The atrial natriuretic peptide receptor (NPR-A/GC-A) is dephosphorylated by distinct microcystin-sensitive and magnesium-dependent protein phosphatases

Natriuretic peptide receptor (NPR)-A is the primary signaling receptor for atrial natriuretic peptide and brain natriuretic peptide. Ligand binding to NPR-A rapidly activates its guanylyl cyclase domain, but its rate of cGMP synthesis declines with time. This waning of activity is called homologous desensitization and is mediated in part by receptor dephosphorylation. Here, we characterize two distinct NPR-A phosphatase activities. The serine/threonine protein phosphatase inhibitor, microcystin, inhibited the desensitization of NPR-A in membrane guanylyl cyclase assays in the absence of magnesium. EDTA also inhibited the desensitization, whereas MgCl(2) stimulated the desensitization.

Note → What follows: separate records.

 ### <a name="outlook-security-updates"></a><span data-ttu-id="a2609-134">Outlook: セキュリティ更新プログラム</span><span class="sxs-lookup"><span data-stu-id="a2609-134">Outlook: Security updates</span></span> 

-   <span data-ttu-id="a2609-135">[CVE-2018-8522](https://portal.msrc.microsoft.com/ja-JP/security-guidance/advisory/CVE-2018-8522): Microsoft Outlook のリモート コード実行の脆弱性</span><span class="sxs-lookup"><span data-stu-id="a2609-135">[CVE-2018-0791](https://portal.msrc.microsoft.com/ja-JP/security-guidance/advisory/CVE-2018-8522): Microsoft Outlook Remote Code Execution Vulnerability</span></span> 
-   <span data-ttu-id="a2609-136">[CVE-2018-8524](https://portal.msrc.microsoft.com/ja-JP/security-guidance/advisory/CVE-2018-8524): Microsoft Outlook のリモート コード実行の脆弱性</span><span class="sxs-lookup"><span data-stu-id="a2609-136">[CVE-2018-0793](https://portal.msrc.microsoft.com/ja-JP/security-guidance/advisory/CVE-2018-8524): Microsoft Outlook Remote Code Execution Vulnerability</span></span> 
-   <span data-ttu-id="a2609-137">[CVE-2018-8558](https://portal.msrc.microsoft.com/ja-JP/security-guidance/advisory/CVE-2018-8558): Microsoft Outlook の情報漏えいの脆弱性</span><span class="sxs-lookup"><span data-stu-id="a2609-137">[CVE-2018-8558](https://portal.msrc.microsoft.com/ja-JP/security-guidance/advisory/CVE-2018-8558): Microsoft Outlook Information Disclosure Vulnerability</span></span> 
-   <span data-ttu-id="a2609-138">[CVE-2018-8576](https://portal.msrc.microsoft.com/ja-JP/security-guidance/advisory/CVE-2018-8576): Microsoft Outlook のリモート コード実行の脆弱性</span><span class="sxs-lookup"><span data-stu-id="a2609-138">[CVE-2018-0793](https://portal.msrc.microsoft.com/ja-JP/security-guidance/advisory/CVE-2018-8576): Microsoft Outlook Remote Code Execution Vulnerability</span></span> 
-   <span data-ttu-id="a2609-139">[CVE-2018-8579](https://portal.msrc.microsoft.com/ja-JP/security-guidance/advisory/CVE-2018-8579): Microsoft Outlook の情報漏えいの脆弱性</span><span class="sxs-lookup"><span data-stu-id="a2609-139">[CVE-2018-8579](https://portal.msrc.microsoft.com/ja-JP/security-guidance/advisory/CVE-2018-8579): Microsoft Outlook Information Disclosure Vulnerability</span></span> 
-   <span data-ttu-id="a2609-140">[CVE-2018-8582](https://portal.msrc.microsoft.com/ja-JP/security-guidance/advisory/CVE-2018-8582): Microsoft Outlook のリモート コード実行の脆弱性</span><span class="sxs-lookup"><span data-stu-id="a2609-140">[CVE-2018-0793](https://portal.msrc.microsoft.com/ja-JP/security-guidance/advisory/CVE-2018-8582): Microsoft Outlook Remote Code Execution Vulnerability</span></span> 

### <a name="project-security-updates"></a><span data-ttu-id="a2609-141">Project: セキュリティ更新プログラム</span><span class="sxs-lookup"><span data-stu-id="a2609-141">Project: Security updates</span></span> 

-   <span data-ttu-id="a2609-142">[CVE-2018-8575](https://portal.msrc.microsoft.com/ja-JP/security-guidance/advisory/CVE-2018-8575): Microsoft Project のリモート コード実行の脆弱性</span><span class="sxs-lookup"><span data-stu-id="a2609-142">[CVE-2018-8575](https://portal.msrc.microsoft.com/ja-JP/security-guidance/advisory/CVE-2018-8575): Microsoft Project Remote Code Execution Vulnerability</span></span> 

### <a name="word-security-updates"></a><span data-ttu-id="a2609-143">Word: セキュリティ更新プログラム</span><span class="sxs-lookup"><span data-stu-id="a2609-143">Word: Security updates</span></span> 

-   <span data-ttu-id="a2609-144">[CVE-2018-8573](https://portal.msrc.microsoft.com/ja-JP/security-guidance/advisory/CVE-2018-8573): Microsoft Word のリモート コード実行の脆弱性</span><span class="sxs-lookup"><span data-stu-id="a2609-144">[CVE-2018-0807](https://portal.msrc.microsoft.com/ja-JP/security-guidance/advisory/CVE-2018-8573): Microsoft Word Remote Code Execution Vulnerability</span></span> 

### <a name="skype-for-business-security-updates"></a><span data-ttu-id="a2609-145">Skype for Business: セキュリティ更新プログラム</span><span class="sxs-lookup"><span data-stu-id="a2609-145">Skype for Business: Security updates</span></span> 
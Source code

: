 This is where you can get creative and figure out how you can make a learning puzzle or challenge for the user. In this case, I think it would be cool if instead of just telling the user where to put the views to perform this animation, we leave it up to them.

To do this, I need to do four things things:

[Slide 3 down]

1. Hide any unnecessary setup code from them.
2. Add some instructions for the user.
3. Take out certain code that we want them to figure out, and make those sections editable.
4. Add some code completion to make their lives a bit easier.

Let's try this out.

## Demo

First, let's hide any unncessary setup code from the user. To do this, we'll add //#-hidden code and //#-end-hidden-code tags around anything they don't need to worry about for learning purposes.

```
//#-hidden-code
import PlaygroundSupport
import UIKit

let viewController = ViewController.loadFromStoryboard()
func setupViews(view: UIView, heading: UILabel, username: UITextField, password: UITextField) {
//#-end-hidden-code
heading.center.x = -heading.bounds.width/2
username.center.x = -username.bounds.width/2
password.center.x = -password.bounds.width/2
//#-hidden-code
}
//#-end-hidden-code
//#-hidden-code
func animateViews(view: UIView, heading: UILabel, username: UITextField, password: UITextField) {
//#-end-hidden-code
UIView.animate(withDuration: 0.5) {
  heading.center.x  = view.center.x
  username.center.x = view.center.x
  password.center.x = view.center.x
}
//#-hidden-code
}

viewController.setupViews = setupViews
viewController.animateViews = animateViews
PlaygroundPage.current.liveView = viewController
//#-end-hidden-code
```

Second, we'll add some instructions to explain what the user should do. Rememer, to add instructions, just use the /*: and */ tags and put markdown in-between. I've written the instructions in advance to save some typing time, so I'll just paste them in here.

Because the effects of microcystin and EDTA were additive, and microcystin did not block the magnesium-dependent desensitization, the targets for these agents appear to be distinct. Incubation of membranes at 37 degrees C stimulated the dephosphorylation of NPR-A, and microcystin blocked the temperature-dependent dephosphorylation. The addition of MgCl(2) or MnCl(2), but not CaCl(2), further stimulated the dephosphorylation of NPR-A, and microcystin failed to inhibit this process. The desensitization required changes in the phosphorylation state of NPR-A because the guanylyl cyclase activity of a receptor variant containing glutamate substitutions at all six phosphorylation sites was unaffected by MgCl(2), EDTA, or microcystin. Together, these data indicate that NPR-A is regulated by two distinct phosphatases, possibly including a member of the protein phosphatase 2C family. Finally, we observed that the desensitization of NPR-A in membranes from mouse kidneys and NIH3T3 cells was increased by prior exposure to atrial natriuretic peptide, suggesting that hormone binding enhances receptor dephosphorylation.